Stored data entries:
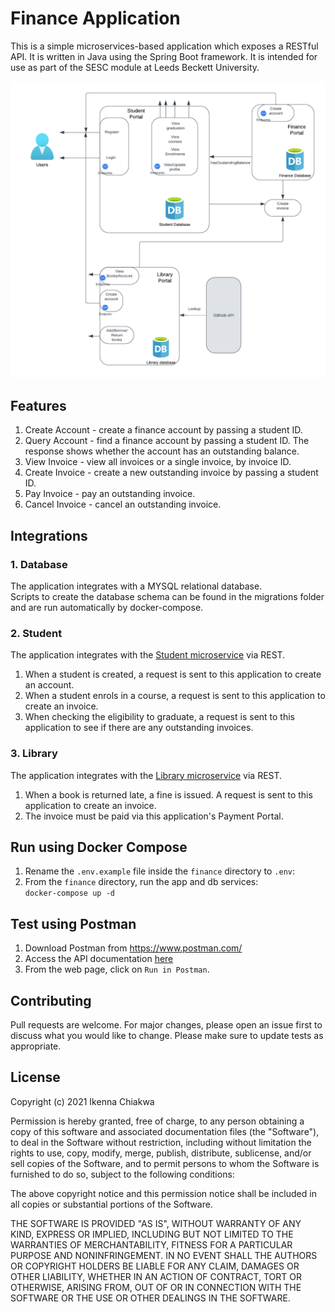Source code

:# Finance Application
This is a simple microservices-based application which exposes a RESTful API. It is written in Java using the Spring Boot framework. It is intended for use as part of the SESC module at Leeds Beckett University.

![component diagram](public/uml.png "Component Diagram")

## Features
1. Create Account - create a finance account by passing a student ID.
2. Query Account - find a finance account by passing a student ID. The response shows whether the account has an outstanding balance.
3. View Invoice - view all invoices or a single invoice, by invoice ID.
4. Create Invoice - create a new outstanding invoice by passing a student ID.
5. Pay Invoice - pay an outstanding invoice.
6. Cancel Invoice - cancel an outstanding invoice.

## Integrations
### 1. Database
The application integrates with a MYSQL relational database.</br>
Scripts to create the database schema can be found in the migrations folder and are run automatically by docker-compose.

### 2. Student
The application integrates with the [Student microservice](https://github.com/officialdarnyc/sesc-student-backend) via REST.
1. When a student is created, a request is sent to this application to create an account.
2. When a student enrols in a course, a request is sent to this application to create an invoice.
3. When checking the eligibility to graduate, a request is sent to this application to see if there are any outstanding invoices.

### 3. Library
The application integrates with the [Library microservice](https://github.com/AidanCurley/CESBooks) via REST.
1. When a book is returned late, a fine is issued. A request is sent to this application to create an invoice.
2. The invoice must be paid via this application's Payment Portal.

## Run using Docker Compose
1. Rename the `.env.example` file inside the `finance` directory to `.env`:<br/>
2. From the `finance` directory, run the app and db services:<br/>
   `docker-compose up -d`

## Test using Postman
1. Download Postman from https://www.postman.com/
2. Access the API documentation [here](https://documenter.getpostman.com/view/25563280/2s93eWyXu1)
3. From the web page, click on `Run in Postman`.

## Contributing
Pull requests are welcome. For major changes, please open an issue first to discuss what you would like to change.
Please make sure to update tests as appropriate.

## License
Copyright (c) 2021 Ikenna Chiakwa

Permission is hereby granted, free of charge, to any person obtaining a copy
of this software and associated documentation files (the "Software"), to deal
in the Software without restriction, including without limitation the rights
to use, copy, modify, merge, publish, distribute, sublicense, and/or sell
copies of the Software, and to permit persons to whom the Software is
furnished to do so, subject to the following conditions:

The above copyright notice and this permission notice shall be included in all
copies or substantial portions of the Software.

THE SOFTWARE IS PROVIDED "AS IS", WITHOUT WARRANTY OF ANY KIND, EXPRESS OR
IMPLIED, INCLUDING BUT NOT LIMITED TO THE WARRANTIES OF MERCHANTABILITY,
FITNESS FOR A PARTICULAR PURPOSE AND NONINFRINGEMENT. IN NO EVENT SHALL THE
AUTHORS OR COPYRIGHT HOLDERS BE LIABLE FOR ANY CLAIM, DAMAGES OR OTHER
LIABILITY, WHETHER IN AN ACTION OF CONTRACT, TORT OR OTHERWISE, ARISING FROM,
OUT OF OR IN CONNECTION WITH THE SOFTWARE OR THE USE OR OTHER DEALINGS IN THE
SOFTWARE.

#### [YOUR OBJECTIVE]
Check each line above for the string "invoices" and show the ones that have it.

#### [RESPONSE TO THIS EXERCISE]
3. View Invoice - view all invoices or a single invoice, by invoice ID.
3. When checking the eligibility to graduate, a request is sent to this application to see if there are any outstanding invoices.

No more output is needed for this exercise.